To germinate the seed you will need to prepare a tray, pot or punnet with coarse sharp sand
(please look up the exact preparation, as most other media and plain sand are entirely
unsuitable). The punnet, pot or tray has to be perfectly free draining, which can be achieved
by placing plastic shadecloth in the bottom to prevent the sand from escaping. The sand has to
be at least 5cm deep. Place the seed in the coarse sharp sand about 10mm deep and water
well. Never let the sand dry out, as if the seedling is about to emerge at this time it will dry up
and die. Also, if the medium dries, the seedcoat may dry and prolong germination. Keep seed
at a minimum 25 deg C air temp. However, to achieve good germination the air temp should
be about 30-35 deg C. Lowering the temperature will delay germination and increase
likelyhood of fungal attack. Germination may occur within a few days, but may take up to
several months, so be prepared to keep looking after the seeds throughout their full
germination phase. Never expose seedlings to dry air until they have at least 3 sets of leaves.
This is also the best age to transplant the first time. Their first new growing medium should be
mostly sand (90% coarse sand + 10% good potting mix) and should not contain ANY manure
or other strong fertiliser. Osmocote is a good option here, but should be applied at minimal
rate. Once the plants get to 5 pairs of leaves they are ready for strong growth and normal
fertilising and should be potted into a mix as described in the section above.

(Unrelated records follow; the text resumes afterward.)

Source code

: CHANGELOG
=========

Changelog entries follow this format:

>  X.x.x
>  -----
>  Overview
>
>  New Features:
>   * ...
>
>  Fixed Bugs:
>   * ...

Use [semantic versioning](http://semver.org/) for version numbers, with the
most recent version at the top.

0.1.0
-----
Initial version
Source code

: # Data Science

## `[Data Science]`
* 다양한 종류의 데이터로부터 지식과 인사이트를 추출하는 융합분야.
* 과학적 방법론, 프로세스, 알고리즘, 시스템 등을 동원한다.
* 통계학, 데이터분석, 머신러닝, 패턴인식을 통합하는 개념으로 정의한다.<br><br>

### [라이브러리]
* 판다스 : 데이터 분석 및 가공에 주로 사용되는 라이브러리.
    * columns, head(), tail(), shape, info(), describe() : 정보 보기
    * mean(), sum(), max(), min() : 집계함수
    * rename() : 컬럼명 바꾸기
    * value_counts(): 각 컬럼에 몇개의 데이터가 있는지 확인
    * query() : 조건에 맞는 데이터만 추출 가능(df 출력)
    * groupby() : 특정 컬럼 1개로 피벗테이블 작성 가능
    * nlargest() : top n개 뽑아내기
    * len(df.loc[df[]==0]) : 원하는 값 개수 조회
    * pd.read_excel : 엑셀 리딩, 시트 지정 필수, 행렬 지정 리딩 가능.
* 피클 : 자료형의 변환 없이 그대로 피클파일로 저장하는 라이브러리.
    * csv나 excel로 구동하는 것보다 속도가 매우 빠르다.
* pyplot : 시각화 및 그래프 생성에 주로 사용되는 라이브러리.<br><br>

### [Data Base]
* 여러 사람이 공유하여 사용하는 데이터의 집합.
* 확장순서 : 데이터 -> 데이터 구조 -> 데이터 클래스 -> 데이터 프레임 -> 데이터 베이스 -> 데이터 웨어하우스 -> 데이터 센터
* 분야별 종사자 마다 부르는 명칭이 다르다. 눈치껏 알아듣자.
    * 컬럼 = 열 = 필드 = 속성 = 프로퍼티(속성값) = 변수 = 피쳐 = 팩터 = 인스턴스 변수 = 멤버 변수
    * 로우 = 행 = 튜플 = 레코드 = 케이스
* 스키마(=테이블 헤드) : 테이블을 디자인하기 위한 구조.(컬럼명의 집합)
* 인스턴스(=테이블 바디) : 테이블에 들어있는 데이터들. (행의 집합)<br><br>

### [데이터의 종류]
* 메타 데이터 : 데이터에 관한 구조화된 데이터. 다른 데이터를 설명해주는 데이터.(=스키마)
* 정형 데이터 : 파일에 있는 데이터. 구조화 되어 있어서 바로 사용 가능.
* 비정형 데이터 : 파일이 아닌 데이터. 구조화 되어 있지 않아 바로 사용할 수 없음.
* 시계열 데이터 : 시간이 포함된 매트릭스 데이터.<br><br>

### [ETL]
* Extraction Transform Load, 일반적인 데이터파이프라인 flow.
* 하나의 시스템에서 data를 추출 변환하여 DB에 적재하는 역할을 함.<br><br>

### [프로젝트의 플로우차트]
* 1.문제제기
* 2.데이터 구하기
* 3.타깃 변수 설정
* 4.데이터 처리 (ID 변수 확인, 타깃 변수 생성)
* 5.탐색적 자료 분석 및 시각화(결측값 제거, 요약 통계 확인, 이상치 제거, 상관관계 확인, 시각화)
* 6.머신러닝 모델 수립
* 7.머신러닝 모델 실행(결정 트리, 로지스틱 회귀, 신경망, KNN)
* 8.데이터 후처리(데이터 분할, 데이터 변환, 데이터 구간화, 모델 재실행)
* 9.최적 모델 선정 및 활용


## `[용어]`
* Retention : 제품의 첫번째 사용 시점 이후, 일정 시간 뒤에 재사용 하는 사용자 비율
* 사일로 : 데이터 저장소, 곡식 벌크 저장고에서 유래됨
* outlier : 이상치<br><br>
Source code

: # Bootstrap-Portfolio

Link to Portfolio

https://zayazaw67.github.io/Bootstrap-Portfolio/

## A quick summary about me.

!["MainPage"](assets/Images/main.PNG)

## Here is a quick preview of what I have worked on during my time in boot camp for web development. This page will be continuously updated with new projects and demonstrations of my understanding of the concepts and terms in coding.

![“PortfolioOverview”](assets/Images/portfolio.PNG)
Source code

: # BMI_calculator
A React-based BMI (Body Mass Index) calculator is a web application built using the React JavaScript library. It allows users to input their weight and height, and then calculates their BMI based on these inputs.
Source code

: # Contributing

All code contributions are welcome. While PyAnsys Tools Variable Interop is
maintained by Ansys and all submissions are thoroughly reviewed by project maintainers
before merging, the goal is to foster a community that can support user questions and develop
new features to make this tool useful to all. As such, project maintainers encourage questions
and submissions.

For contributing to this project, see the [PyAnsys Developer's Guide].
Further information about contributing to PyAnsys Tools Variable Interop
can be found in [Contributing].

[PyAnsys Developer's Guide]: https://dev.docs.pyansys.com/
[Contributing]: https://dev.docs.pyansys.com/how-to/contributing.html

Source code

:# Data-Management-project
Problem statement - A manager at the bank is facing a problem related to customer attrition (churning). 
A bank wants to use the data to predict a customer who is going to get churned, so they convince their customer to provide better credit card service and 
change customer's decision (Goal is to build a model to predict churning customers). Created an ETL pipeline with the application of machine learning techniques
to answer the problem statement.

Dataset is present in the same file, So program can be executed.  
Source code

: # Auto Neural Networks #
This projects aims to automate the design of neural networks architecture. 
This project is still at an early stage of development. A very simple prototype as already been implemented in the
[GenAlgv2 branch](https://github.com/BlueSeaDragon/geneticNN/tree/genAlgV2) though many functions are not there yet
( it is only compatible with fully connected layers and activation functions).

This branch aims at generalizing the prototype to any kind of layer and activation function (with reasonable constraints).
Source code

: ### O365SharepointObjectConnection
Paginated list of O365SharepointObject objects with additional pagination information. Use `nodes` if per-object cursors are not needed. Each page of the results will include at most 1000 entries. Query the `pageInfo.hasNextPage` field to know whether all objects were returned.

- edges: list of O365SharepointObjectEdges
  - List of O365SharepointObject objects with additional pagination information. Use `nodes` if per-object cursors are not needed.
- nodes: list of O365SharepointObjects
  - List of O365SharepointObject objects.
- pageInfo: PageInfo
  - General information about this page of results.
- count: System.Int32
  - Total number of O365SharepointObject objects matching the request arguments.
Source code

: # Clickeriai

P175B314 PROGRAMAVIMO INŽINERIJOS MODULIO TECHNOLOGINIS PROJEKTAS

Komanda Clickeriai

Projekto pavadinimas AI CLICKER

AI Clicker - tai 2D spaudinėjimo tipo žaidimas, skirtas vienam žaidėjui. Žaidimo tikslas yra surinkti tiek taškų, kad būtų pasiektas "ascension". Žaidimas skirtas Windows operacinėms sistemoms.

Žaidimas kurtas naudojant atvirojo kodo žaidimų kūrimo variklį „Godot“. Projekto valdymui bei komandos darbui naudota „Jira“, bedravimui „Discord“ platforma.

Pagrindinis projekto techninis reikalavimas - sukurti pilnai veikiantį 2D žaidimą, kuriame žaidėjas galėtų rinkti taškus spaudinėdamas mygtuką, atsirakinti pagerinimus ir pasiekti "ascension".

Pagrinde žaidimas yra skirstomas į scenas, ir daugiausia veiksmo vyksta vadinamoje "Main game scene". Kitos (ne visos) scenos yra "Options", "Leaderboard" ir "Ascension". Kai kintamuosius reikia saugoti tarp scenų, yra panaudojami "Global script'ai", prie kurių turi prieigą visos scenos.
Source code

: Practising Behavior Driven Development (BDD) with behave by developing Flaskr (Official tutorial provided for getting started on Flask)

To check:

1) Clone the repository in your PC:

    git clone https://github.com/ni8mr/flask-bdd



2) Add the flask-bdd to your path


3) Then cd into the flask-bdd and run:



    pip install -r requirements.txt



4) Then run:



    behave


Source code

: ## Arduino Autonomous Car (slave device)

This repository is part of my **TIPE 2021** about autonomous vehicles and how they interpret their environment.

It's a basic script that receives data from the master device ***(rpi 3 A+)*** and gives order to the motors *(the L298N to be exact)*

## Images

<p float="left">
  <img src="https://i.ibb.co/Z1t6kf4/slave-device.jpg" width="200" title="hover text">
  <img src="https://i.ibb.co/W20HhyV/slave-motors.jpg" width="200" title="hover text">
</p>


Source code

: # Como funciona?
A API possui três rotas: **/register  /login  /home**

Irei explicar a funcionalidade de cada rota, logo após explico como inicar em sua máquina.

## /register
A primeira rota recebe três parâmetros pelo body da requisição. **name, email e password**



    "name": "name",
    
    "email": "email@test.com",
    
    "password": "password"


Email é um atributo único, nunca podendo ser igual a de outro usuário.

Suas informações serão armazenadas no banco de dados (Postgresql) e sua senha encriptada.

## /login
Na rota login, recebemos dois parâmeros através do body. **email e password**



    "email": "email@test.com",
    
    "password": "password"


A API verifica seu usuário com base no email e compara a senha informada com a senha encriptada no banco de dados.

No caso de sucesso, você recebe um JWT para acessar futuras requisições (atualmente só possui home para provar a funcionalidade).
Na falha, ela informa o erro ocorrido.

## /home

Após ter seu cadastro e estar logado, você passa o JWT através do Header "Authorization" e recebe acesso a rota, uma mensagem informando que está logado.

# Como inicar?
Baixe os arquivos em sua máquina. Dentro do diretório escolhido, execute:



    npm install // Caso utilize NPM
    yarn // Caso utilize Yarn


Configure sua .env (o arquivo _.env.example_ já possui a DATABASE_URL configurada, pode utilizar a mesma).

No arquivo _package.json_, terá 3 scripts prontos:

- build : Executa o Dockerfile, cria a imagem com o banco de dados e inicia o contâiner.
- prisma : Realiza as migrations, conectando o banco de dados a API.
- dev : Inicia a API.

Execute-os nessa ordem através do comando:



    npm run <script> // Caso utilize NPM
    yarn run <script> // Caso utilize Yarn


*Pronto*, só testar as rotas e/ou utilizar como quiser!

Iboga cuttings are fairly easy to root. Take a stem section with two nodes. Remove the leaves
from the lower node and cut off 2/3rds of each remaining leaf. Now insert the lower end into a
tray or pot of coarse sharp sand. Rooting hormone makes no difference in this process. Put the
pot or tray in a hothouse or humidity dome and keep moist, humid and very warm. Callus
forms after about 10 days and roots emerge after another few days. Pot into a sandy potting
mix after 4-6 weeks or when the plant has grown by another node.

    


A cheap and easy hothouse can be made from a
softdrink bottle. This is possibly the most perfect way
to establish your cuttings. The bottle used should be
at least 500ml. If it is larger than 1l, then the air
might be a little too dry for the cutting, but it will still
work. Choose a pot with a diameter a little larger than
the diameter of your bottle. Fill the pot with coarse
sharp sand, and place the single node cutting at least
3 cm into the medium (note: plant shown here is
NOT iboga - this method can be applied to may
different plants. Growing medium shown is not
sand.). Cut the bottom off the CLEAN plastic bottle
and push it about 2-3 cm into the medium. The plastic
cap can be used to adjust the humidity and
temperature inside this min-hothouse. It is advisable
to never close the vent completely, but for the first
couple of weeks it is best to cover the hole partially to
increase humidity. Place only one cutting per unit to
avoid overcrowding. Watering can be done throught
hole, or the bottle removed for maintainance.


    
Most collectors will start their plants in pots as these can be placed into appropriate conditions
without disturbing the roots. Iboga likes a lot of nutrients and will need plenty of root space.
Make sure that the soil never dries out as rainforest plants have no protection from excessive
transpiration. Plants can also be hardened off to survive in non-humid conditions. To do this
without stressing the plant too much, remove all the leaves from the well established plant,
leaving only the tiny growing tips. Now place this plant into a dry but shady spot and always
water it well. As the new leaves grow they will be much harder and smaller. Fertilise only
when it is hot enough for the plant to actively grow. Composted manures are preferable to
liquid fertilisers, but both will achieve results.Regular repotting into larger pots allow the
addition of manure to the new potting mix.